___ DATASET EXCERPTS
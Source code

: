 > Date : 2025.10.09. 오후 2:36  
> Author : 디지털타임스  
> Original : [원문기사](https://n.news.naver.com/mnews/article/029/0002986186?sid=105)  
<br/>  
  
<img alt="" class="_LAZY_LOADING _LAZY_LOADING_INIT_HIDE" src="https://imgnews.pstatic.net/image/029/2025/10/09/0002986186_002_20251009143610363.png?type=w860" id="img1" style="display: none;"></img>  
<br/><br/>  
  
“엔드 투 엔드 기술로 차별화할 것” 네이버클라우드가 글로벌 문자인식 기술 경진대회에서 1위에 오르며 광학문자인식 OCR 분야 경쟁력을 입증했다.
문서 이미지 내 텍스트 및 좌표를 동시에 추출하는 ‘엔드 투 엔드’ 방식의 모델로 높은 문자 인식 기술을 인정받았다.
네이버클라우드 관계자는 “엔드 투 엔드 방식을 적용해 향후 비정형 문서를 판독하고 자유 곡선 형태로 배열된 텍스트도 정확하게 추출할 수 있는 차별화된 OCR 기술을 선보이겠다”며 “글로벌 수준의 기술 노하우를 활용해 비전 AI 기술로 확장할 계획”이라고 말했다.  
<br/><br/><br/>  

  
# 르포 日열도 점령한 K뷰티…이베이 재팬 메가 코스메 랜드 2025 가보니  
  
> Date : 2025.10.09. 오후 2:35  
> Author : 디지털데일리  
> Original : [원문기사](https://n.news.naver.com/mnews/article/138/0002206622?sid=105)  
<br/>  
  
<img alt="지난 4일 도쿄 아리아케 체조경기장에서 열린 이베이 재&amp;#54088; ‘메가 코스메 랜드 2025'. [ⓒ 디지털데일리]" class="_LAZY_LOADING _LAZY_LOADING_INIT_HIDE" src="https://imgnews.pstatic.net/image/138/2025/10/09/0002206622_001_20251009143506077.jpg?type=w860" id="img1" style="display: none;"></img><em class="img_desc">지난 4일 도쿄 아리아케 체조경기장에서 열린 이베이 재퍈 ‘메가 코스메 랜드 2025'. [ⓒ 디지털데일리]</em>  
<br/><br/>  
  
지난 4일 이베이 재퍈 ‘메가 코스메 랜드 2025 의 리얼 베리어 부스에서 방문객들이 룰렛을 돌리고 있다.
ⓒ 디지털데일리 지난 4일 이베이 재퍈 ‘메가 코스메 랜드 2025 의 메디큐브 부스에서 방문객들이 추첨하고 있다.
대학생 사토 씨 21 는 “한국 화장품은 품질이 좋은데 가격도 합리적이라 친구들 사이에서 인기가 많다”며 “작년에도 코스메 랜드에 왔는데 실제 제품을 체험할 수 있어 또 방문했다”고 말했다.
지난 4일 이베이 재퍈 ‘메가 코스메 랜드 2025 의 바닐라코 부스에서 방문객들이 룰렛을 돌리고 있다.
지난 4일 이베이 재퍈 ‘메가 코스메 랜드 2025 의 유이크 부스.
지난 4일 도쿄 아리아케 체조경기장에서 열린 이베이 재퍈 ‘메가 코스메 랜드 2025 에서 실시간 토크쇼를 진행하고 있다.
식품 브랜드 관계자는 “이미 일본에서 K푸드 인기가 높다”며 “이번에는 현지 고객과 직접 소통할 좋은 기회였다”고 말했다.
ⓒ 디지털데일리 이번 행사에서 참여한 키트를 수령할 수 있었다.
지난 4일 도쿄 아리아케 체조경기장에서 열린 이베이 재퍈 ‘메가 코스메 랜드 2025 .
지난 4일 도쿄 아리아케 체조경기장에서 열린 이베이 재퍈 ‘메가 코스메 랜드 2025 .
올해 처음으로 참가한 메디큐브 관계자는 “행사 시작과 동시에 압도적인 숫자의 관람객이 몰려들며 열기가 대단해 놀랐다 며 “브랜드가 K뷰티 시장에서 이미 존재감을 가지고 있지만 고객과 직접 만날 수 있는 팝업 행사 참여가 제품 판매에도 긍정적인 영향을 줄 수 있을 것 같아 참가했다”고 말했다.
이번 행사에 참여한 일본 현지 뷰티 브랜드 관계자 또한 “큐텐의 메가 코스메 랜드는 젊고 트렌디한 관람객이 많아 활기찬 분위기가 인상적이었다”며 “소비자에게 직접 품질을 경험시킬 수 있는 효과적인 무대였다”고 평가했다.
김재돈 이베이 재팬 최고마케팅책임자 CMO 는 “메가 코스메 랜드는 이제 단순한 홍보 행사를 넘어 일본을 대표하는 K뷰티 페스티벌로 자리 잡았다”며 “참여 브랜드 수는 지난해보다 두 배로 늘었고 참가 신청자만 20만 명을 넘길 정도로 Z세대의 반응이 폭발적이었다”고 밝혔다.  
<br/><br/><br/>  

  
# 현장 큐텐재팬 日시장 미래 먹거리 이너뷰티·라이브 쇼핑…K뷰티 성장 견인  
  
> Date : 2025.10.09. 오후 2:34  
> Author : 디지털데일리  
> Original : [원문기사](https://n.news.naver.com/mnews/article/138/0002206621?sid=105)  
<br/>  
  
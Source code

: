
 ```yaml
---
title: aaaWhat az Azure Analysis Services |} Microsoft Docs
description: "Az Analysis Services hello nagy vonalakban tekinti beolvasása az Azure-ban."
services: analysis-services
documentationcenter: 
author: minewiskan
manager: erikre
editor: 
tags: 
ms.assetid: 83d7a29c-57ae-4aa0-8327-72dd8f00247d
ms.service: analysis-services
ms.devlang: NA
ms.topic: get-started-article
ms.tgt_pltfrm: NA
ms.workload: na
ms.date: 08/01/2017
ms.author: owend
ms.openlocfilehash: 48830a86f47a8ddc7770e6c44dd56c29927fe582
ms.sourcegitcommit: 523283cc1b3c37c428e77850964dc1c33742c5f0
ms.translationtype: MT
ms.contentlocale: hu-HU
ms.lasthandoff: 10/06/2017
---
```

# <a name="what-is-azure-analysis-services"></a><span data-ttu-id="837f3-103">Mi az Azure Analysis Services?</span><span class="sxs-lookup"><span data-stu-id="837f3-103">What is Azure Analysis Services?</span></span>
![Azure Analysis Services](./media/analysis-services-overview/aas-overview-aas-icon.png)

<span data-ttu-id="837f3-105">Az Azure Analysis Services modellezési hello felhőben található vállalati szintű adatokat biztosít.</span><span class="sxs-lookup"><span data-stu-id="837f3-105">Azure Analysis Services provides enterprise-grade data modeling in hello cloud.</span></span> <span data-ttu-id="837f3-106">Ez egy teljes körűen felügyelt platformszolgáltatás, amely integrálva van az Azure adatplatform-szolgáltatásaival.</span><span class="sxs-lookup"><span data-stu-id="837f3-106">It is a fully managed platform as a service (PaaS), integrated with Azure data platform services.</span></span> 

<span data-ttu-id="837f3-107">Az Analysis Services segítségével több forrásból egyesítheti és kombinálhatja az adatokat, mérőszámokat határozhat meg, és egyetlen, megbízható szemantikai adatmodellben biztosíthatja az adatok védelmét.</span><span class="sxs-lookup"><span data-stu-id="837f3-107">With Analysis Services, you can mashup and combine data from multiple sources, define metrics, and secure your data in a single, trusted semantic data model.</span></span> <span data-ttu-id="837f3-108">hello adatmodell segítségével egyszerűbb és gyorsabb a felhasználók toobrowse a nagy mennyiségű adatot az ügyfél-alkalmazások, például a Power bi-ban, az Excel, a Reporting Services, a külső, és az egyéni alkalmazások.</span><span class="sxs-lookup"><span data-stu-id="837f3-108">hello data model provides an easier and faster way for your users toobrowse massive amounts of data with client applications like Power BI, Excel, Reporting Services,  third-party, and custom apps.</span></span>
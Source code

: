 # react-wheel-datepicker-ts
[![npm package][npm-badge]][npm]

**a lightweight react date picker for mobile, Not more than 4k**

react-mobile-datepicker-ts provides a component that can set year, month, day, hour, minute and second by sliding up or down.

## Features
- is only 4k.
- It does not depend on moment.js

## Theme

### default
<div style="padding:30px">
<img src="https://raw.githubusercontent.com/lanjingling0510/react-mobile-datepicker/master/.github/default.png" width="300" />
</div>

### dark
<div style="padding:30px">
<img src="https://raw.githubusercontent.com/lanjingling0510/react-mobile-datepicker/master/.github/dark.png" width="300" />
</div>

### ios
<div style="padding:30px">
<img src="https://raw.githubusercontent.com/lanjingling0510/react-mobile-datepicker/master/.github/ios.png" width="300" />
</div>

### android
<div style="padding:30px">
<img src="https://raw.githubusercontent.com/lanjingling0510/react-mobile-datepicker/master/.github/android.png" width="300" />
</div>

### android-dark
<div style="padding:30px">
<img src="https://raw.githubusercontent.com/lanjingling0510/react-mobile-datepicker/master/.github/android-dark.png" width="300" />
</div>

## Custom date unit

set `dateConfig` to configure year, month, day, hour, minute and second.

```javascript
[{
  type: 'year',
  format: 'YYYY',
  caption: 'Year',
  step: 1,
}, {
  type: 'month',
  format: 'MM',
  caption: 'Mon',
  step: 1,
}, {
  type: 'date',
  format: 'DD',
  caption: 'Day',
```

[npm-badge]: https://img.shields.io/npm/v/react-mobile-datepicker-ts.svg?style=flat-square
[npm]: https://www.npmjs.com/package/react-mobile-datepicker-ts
______
TASK TO COMPLETE: Locate the word "with" in the records and collect each line it appears in.

RESPONSE BOX:
<span data-ttu-id="837f3-105">Az Azure Analysis Services modellezési hello felhőben található vállalati szintű adatokat biztosít.</span><span class="sxs-lookup"><span data-stu-id="837f3-105">Azure Analysis Services provides enterprise-grade data modeling in hello cloud.</span></span> <span data-ttu-id="837f3-106">Ez egy teljes körűen felügyelt platformszolgáltatás, amely integrálva van az Azure adatplatform-szolgáltatásaival.</span><span class="sxs-lookup"><span data-stu-id="837f3-106">It is a fully managed platform as a service (PaaS), integrated with Azure data platform services.</span></span> 
<span data-ttu-id="837f3-107">Az Analysis Services segítségével több forrásból egyesítheti és kombinálhatja az adatokat, mérőszámokat határozhat meg, és egyetlen, megbízható szemantikai adatmodellben biztosíthatja az adatok védelmét.</span><span class="sxs-lookup"><span data-stu-id="837f3-107">With Analysis Services, you can mashup and combine data from multiple sources, define metrics, and secure your data in a single, trusted semantic data model.</span></span> <span data-ttu-id="837f3-108">hello adatmodell segítségével egyszerűbb és gyorsabb a felhasználók toobrowse a nagy mennyiségű adatot az ügyfél-alkalmazások, például a Power bi-ban, az Excel, a Reporting Services, a külső, és az egyéni alkalmazások.</span><span class="sxs-lookup"><span data-stu-id="837f3-108">hello data model provides an easier and faster way for your users toobrowse massive amounts of data with client applications like Power BI, Excel, Reporting Services,  third-party, and custom apps.</span></span>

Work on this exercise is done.